◆ Activity ◆
Below is a listing; restate from it, character for character, the lines beginning at the line holding "バケットポリシーを変える" and ending at the line holding "Linear Models and Mixed Models with R", both included.

◆ Supplied records ◆
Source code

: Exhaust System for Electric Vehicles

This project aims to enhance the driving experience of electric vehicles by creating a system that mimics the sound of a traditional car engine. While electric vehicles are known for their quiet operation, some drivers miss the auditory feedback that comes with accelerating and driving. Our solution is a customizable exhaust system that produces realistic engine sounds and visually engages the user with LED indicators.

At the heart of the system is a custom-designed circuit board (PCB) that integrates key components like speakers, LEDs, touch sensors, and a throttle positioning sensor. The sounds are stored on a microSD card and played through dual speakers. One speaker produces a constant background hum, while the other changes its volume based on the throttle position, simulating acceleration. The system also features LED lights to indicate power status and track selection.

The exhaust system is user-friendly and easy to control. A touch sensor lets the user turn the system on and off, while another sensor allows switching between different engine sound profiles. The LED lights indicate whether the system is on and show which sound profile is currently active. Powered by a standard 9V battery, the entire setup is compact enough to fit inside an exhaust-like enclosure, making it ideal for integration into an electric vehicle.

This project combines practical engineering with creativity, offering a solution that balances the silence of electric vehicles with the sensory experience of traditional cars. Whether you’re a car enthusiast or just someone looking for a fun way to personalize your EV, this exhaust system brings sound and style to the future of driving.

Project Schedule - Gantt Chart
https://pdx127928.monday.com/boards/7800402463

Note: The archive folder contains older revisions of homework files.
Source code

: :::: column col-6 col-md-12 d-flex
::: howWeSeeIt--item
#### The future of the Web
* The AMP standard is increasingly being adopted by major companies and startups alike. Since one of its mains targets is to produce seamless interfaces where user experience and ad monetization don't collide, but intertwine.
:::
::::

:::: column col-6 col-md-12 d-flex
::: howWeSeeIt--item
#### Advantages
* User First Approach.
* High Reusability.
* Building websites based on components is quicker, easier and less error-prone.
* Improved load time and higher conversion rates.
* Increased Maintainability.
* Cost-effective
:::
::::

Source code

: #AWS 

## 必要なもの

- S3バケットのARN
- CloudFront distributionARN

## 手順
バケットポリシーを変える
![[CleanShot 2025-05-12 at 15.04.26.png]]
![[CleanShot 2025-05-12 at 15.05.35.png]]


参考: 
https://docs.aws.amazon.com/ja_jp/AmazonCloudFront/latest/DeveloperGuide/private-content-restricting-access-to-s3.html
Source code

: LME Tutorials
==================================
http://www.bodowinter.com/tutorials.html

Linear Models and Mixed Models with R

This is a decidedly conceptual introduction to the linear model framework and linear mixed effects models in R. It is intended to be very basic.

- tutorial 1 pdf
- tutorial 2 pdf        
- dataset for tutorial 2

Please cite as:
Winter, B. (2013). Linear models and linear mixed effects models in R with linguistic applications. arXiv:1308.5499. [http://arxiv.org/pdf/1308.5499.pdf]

◆ Response area ◆
バケットポリシーを変える
![[CleanShot 2025-05-12 at 15.04.26.png]]
![[CleanShot 2025-05-12 at 15.05.35.png]]


参考: 
https://docs.aws.amazon.com/ja_jp/AmazonCloudFront/latest/DeveloperGuide/private-content-restricting-access-to-s3.html
Source code

: LME Tutorials
==================================
http://www.bodowinter.com/tutorials.html

Linear Models and Mixed Models with R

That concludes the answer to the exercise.